*** Opening Provided records ***
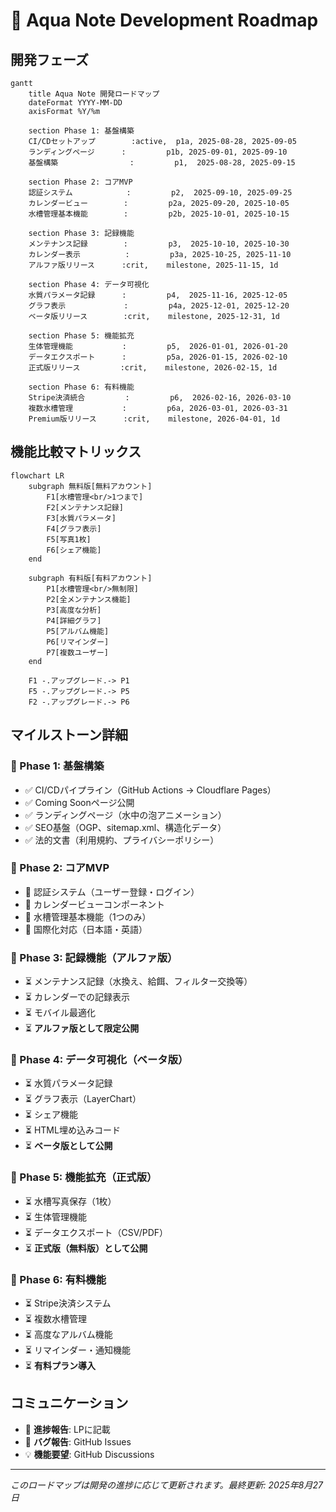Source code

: # 🐠 Aqua Note Development Roadmap

## 開発フェーズ

```mermaid
gantt
    title Aqua Note 開発ロードマップ
    dateFormat YYYY-MM-DD
    axisFormat %Y/%m

    section Phase 1: 基盤構築
    CI/CDセットアップ        :active,  p1a, 2025-08-28, 2025-09-05
    ランディングページ      :         p1b, 2025-09-01, 2025-09-10
    基盤構築                :         p1,  2025-08-28, 2025-09-15

    section Phase 2: コアMVP
    認証システム            :         p2,  2025-09-10, 2025-09-25
    カレンダービュー        :         p2a, 2025-09-20, 2025-10-05
    水槽管理基本機能        :         p2b, 2025-10-01, 2025-10-15

    section Phase 3: 記録機能
    メンテナンス記録        :         p3,  2025-10-10, 2025-10-30
    カレンダー表示          :         p3a, 2025-10-25, 2025-11-10
    アルファ版リリース      :crit,    milestone, 2025-11-15, 1d

    section Phase 4: データ可視化
    水質パラメータ記録      :         p4,  2025-11-16, 2025-12-05
    グラフ表示             :         p4a, 2025-12-01, 2025-12-20
    ベータ版リリース        :crit,    milestone, 2025-12-31, 1d

    section Phase 5: 機能拡充
    生体管理機能           :         p5,  2026-01-01, 2026-01-20
    データエクスポート      :         p5a, 2026-01-15, 2026-02-10
    正式版リリース         :crit,    milestone, 2026-02-15, 1d

    section Phase 6: 有料機能
    Stripe決済統合         :         p6,  2026-02-16, 2026-03-10
    複数水槽管理           :         p6a, 2026-03-01, 2026-03-31
    Premium版リリース      :crit,    milestone, 2026-04-01, 1d
```

## 機能比較マトリックス

```mermaid
flowchart LR
    subgraph 無料版[無料アカウント]
        F1[水槽管理<br/>1つまで]
        F2[メンテナンス記録]
        F3[水質パラメータ]
        F4[グラフ表示]
        F5[写真1枚]
        F6[シェア機能]
    end

    subgraph 有料版[有料アカウント]
        P1[水槽管理<br/>無制限]
        P2[全メンテナンス機能]
        P3[高度な分析]
        P4[詳細グラフ]
        P5[アルバム機能]
        P6[リマインダー]
        P7[複数ユーザー]
    end

    F1 -.アップグレード.-> P1
    F5 -.アップグレード.-> P5
    F2 -.アップグレード.-> P6
```

## マイルストーン詳細

### 📍 Phase 1: 基盤構築

- ✅ CI/CDパイプライン（GitHub Actions → Cloudflare Pages）
- ✅ Coming Soonページ公開
- ✅ ランディングページ（水中の泡アニメーション）
- ✅ SEO基盤（OGP、sitemap.xml、構造化データ）
- ✅ 法的文書（利用規約、プライバシーポリシー）

### 📍 Phase 2: コアMVP

- 🔄 認証システム（ユーザー登録・ログイン）
- 🔄 カレンダービューコンポーネント
- 🔄 水槽管理基本機能（1つのみ）
- 🔄 国際化対応（日本語・英語）

### 📍 Phase 3: 記録機能（アルファ版）

- ⏳ メンテナンス記録（水換え、給餌、フィルター交換等）
- ⏳ カレンダーでの記録表示
- ⏳ モバイル最適化
- ⏳ **アルファ版として限定公開**

### 📍 Phase 4: データ可視化（ベータ版）

- ⏳ 水質パラメータ記録
- ⏳ グラフ表示（LayerChart）
- ⏳ シェア機能
- ⏳ HTML埋め込みコード
- ⏳ **ベータ版として公開**

### 📍 Phase 5: 機能拡充（正式版）

- ⏳ 水槽写真保存（1枚）
- ⏳ 生体管理機能
- ⏳ データエクスポート（CSV/PDF）
- ⏳ **正式版（無料版）として公開**

### 📍 Phase 6: 有料機能

- ⏳ Stripe決済システム
- ⏳ 複数水槽管理
- ⏳ 高度なアルバム機能
- ⏳ リマインダー・通知機能
- ⏳ **有料プラン導入**

## コミュニケーション

- 📢 **進捗報告**: LPに記載
- 🐛 **バグ報告**: GitHub Issues
- 💡 **機能要望**: GitHub Discussions

---

_このロードマップは開発の進捗に応じて更新されます。最終更新: 2025年8月27日_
*** Closing Provided records ***
*Your goal:* In the entries above, find every line holding the word "Phase" and copy it out.

*Your response:*
    section Phase 1: 基盤構築
    section Phase 2: コアMVP
    section Phase 3: 記録機能
    section Phase 4: データ可視化
    section Phase 5: 機能拡充
    section Phase 6: 有料機能
### 📍 Phase 1: 基盤構築
### 📍 Phase 2: コアMVP
### 📍 Phase 3: 記録機能（アルファ版）
### 📍 Phase 4: データ可視化（ベータ版）
### 📍 Phase 5: 機能拡充（正式版）
### 📍 Phase 6: 有料機能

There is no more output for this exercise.